Murcia, Spain, 1165.
A young boy named Muhammad ibn Arabi sat in his father’s study, trembling. He’d just had a vision – mystical, overwhelming, terrifying in its beauty.
His father’s friends, the respected scholars, told him: “This is arrogance. This is your ego pretending to be holy. You’re not special. You’re delusional.”
The boy believed them. For years, he crushed every mystical insight, every moment of divine connection, every whisper of his soul.

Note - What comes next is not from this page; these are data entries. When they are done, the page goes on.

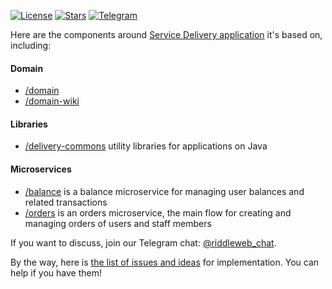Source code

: [![License](https://img.shields.io/badge/license-MIT-green.svg)](https://github.com/rw-service-delivery/domain/blob/main/LICENSE)
[![Stars](https://img.shields.io/github/stars/rw-service-delivery)](https://github.com/rw-delivery)
[![Telegram](https://img.shields.io/badge/Telegram-join-active?logo=telegram)](https://t.me/+jS3pEA-iExI3N2M6)

Here are the components around [Service Delivery application](https://github.com/rw-delivery) it's based on, including:

#### Domain

  * [/domain](https://github.com/rw-delivery/domain)
  * [/domain-wiki](https://github.com/rw-delivery/domain-wiki)

#### Libraries

  * [/delivery-commons](https://github.com/rw-delivery/delivery-commons) utility libraries for applications on Java

#### Microservices

  * [/balance](https://github.com/rw-delivery/balance) is a balance microservice for managing user balances and related transactions
  * [/orders](https://github.com/rw-delivery/orders) is an orders microservice, the main flow for creating and managing orders of users and staff members


If you want to discuss, join our Telegram chat: [@riddleweb_chat](https://t.me/riddleweb_chat).

By the way, here is [the list of issues and ideas](https://github.com/rw-delivery/ideas) for implementation. You can help if you have them!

Because the voice in his head said: “Who do you think you are?”
Sound familiar?
The Voice That Kills Your Soul
Ibn Arabi called it “al-nafs al-lawwama” – the blaming soul. The inner prosecutor. The voice that constantly accuses you of being too much or not enough.
You know this voice:
Who do you think you are to want that?
You’re not qualified enough.
People will think you’re arrogant.
You’re being selfish.
You don’t deserve that.
You’re fooling yourself.
Western psychology calls it the “inner critic.”
Ibn Arabi called it 800 years ago: the soul that wages war against your becoming.
What Ibn Arabi Discovered in the Dark
For years, he listened to the blaming voice. Became a lawyer. Did the respectable thing. Crushed every mystical impulse.
And he was dying inside.
Until one night – and this is documented in his own writings – he had a dream. In it, he saw himself arguing with God.
He was listing all his flaws, all his inadequacies, all the reasons he wasn’t worthy of divine love.
And God interrupted him:
“I know all of this better than you do. I created you. Do you think I made a mistake?”
Ibn Arabi woke up and realized: The voice condemning him wasn’t God’s voice. It was the blaming soul’s voice. And he’d been treating it as truth.
The Three Stages of the Soul (Where You Are Right Now)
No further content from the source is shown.